Ce flou quant au futur budget et à la durée des négociations provoquent de vives inquiétudes au sein du monde paysan. A votre avis, quel sera le calendrier probable des négociations ?

 

Réponse de Pierre Moscovici :

Je dois confesser en effet que nous n’avons pas réussi à faire la grande réforme systémique, structurelle, de la TVA à l’échelle européenne que j’appelle de mes vœux, qui aurait surtout consisté à faire en sorte que les opérations transfrontalières soient traitées comme des opérations domestiques et faire ainsi disparaître la fameuse fraude « Carrousel ». Il est indispensable que ce dossier reste sur la table et que mon successeur, Paolo Gentiloni, le reprenne.

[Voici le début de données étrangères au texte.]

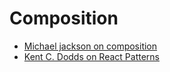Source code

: # Composition

- [Michael jackson on composition](https://www.youtube.com/watch?v=3XaXKiXtNjw)
- [Kent C. Dodds on React Patterns](https://www.youtube.com/watch?v=WV0UUcSPk-0)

En ce qui concerne la fraude à la TVA des agriculteurs allemands, je connais votre persistance sur le sujet. J’ai ouvert cette procédure en mars 2018, l’Allemagne a répondu un avis motivé en mars 2019, mes services sont en train d’analyser attentivement l’ensemble des données et les arguments dans la réponse des allemands. Si la commission n’était pas convaincue par les contre-arguments de l’Allemagne, ça pourrait conduire à saisir la Cour de Justice de l’Union Européenne (CJUE). Plus généralement, c’est un cas qui est évocateur de la difficulté de faire évoluer la directive TVA avec son temps du fait de la règle de l’unanimité.

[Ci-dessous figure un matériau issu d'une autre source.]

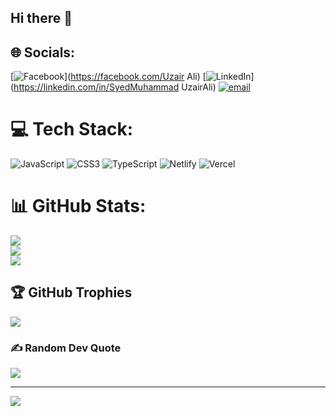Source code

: ## Hi there 👋

<!--
Here are some ideas to get you started:

- 🔭 I’m currently working on Javascript projects
- 🌱 I’m currently learning modern web and mobile application development
- 👯 I’m looking to collaborate on front-end development projects
- 💬 Ask me about personal development
- 📫 How to reach me: ghayasali2424@gmail.com
- 😄 Pronouns: he/him
-->

## 🌐 Socials:
[![Facebook](https://img.shields.io/badge/Facebook-%231877F2.svg?logo=Facebook&logoColor=white)](https://facebook.com/Uzair Ali) [![LinkedIn](https://img.shields.io/badge/LinkedIn-%230077B5.svg?logo=linkedin&logoColor=white)](https://linkedin.com/in/SyedMuhammad UzairAli) [![email](https://img.shields.io/badge/Email-D14836?logo=gmail&logoColor=white)](mailto:ghayasali2424@gmail.com) 

# 💻 Tech Stack:
![JavaScript](https://img.shields.io/badge/javascript-%23323330.svg?style=for-the-badge&logo=javascript&logoColor=%23F7DF1E) ![CSS3](https://img.shields.io/badge/css3-%231572B6.svg?style=for-the-badge&logo=css3&logoColor=white) ![TypeScript](https://img.shields.io/badge/typescript-%23007ACC.svg?style=for-the-badge&logo=typescript&logoColor=white) ![Netlify](https://img.shields.io/badge/netlify-%23000000.svg?style=for-the-badge&logo=netlify&logoColor=#00C7B7) ![Vercel](https://img.shields.io/badge/vercel-%23000000.svg?style=for-the-badge&logo=vercel&logoColor=white)
# 📊 GitHub Stats:
![](https://github-readme-stats.vercel.app/api?username=uzairali432&theme=swift&hide_border=false&include_all_commits=true&count_private=false)<br/>
![](https://nirzak-streak-stats.vercel.app/?user=uzairali432&theme=swift&hide_border=false)<br/>
![](https://github-readme-stats.vercel.app/api/top-langs/?username=uzairali432&theme=swift&hide_border=false&include_all_commits=true&count_private=false&layout=compact)

## 🏆 GitHub Trophies
![](https://github-profile-trophy.vercel.app/?username=uzairali432&theme=radical&no-frame=false&no-bg=true&margin-w=4)

### ✍️ Random Dev Quote
![](https://quotes-github-readme.vercel.app/api?type=horizontal&theme=radical)

---
[![](https://visitcount.itsvg.in/api?id=uzairali432&icon=0&color=3)](https://visitcount.itsvg.in)

<!-- Proudly created with GPRM ( https://gprm.itsvg.in ) -->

Sur la PAC, plus de cinquante ans après sa conception il est indispensable de l’adapter au monde moderne. La Commission a présenté une proposition qui maintient un budget qui reste très important pour l’agriculture. C’est un budget qui reflète aussi une ambition pour le modèle agricole européen avec un souhait que la PAC bénéficie davantage aux petites et moyennes exploitations et moins aux grandes. Il faudra bien sûr que cette réforme de la PAC s’insère dans le cadre d’une réforme plus large de nos finances publiques européennes. Plusieurs questions sont posées ici : le montant, le plafond… L’un d’entre vous m’a interrogé sur l’augmentation du prélèvement européen pour la France. En effet on ne peut pas avoir une politique européenne ambitieuse qui traite à la fois de la questions climatique, migratoire, éducative, de la jeunesse, qui maintienne une politique agricole ambitieuse et une politique économique qui soit puissante et se contenter des plafonds budgétaires que l’on a aujourd’hui. Et si on devait déplafonner, à ce moment-là, les contributions nationales ne pourraient pas rester inchangées. C’est l’équation complexe qui est posée – non pas au Parlement européen puisqu’il a un rôle en l’occurrence de co-législateur sur le budget annuel – mais aux chefs d’Etat et de Gouvernement au sein du Conseil européen avec les perspectives pluriannuelles qui vont maintenant être traitées.

Sur la PAC :
• Du point de vue du Parlement européen, nous sommes dans l’attente des premières propositions des nouveaux comités en charge de l’agriculture et de l’environnement.

• Du point de vue du Conseil, les progrès sont constants mais, il faut bien le reconnaître, encore relativement lents.

• Du point de vue de la Commission, elle préconise des progrès plus rapides.

Cette discussion va aussi se nouer dans le cadre de discussions plus larges qui maintenant s’ouvrent de manière décisive sur les perspectives pluriannuelles.